Start of Material for this task

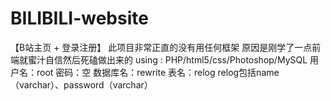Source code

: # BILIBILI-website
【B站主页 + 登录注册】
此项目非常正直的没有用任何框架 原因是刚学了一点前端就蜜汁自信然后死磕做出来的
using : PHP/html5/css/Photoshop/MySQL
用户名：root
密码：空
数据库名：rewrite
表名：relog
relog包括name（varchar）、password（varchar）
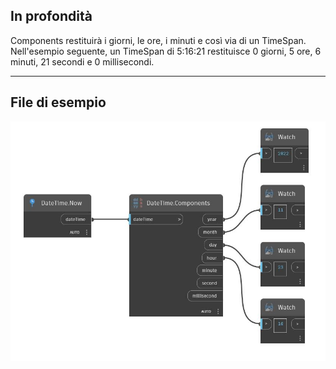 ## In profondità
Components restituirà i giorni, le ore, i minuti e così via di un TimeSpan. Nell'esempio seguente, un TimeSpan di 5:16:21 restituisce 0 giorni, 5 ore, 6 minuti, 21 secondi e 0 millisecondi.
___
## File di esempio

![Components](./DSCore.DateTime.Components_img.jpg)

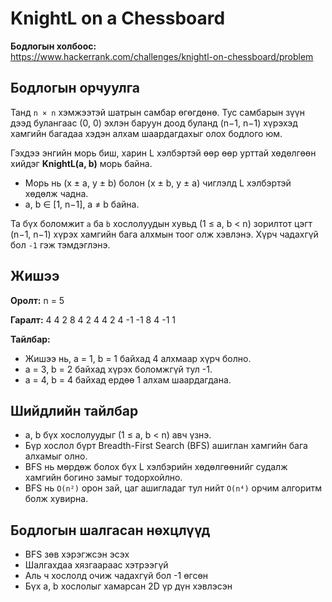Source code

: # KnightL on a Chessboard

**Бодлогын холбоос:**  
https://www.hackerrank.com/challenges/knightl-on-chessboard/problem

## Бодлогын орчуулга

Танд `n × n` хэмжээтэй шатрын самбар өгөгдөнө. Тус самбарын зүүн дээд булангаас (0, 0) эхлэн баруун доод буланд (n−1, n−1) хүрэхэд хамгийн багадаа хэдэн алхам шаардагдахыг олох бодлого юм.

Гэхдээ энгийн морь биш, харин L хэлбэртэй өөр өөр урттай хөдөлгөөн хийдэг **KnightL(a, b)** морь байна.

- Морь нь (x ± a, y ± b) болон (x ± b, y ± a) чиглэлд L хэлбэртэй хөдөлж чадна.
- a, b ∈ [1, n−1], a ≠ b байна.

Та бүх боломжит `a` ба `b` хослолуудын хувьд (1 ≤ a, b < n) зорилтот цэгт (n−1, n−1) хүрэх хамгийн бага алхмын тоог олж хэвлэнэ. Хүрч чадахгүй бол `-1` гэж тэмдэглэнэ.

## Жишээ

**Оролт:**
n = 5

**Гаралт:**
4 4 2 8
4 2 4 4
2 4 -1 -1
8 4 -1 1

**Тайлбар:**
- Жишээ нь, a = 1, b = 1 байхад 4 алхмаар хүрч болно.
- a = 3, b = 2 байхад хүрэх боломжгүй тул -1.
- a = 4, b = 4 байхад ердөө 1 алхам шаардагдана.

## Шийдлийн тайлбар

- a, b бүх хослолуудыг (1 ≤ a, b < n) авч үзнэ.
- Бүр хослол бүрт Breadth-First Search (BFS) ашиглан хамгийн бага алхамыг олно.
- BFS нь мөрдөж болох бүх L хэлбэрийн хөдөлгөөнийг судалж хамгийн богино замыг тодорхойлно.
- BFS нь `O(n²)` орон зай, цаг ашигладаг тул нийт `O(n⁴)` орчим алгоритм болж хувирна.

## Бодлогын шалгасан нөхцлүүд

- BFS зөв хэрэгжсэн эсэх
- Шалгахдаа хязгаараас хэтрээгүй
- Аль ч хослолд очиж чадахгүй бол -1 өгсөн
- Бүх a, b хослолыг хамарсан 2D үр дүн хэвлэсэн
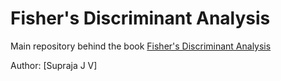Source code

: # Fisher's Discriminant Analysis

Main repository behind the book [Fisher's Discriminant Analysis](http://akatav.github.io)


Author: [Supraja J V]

End of Material for this task
Start of Material for this task

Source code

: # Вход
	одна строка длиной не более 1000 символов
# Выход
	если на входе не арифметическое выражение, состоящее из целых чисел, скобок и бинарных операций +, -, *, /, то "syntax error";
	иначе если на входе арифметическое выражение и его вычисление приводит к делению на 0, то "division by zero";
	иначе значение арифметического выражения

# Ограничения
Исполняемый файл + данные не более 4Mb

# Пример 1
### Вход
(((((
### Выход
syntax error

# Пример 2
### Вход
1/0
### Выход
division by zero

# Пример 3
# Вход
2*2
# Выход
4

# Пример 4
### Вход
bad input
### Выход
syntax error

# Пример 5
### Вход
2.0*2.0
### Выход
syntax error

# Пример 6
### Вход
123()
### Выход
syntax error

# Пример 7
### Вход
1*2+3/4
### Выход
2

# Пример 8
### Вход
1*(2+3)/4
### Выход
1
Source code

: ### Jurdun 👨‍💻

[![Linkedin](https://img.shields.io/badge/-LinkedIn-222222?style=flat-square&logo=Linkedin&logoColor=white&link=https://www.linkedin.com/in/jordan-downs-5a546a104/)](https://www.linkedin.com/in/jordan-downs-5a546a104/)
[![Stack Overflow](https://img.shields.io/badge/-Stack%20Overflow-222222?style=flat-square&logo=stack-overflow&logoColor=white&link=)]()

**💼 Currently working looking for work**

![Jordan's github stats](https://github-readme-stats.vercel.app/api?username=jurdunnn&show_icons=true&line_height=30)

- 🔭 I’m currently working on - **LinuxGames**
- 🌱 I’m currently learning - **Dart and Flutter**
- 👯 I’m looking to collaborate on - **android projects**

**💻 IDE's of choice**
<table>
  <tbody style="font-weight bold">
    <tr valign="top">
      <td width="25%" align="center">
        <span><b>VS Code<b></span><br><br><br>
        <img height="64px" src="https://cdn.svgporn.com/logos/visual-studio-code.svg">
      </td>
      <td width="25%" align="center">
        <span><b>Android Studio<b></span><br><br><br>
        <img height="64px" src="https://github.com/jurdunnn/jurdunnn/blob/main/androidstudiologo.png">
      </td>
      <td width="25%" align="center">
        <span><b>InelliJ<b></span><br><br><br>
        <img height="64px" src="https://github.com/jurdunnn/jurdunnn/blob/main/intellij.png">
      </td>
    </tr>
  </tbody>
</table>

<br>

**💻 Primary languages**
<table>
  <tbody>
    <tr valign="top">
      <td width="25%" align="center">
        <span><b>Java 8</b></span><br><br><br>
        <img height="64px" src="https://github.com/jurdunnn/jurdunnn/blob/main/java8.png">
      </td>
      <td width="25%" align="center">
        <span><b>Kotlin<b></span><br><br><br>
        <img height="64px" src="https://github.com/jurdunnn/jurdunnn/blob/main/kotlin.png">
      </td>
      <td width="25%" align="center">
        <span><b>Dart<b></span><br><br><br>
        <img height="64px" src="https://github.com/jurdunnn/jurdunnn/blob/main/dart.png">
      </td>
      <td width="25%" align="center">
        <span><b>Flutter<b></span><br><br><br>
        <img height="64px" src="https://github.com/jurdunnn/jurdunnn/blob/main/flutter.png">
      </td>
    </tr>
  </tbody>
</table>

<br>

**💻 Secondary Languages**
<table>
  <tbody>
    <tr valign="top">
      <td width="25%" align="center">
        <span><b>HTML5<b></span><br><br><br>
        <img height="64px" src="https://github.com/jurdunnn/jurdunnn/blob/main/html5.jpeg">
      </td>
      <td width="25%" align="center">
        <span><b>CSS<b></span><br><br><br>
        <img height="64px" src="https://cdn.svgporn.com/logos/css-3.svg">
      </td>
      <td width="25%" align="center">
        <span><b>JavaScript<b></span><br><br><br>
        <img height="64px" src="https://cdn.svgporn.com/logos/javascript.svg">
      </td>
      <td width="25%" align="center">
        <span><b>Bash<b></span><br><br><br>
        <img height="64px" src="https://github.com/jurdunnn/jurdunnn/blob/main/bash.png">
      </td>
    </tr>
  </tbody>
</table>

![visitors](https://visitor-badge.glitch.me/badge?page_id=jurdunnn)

End of Material for this task

▶ **The task**:
What count of lines in the listing contain the word "esempio"? Reply with the number only.

▶ **Result**:
2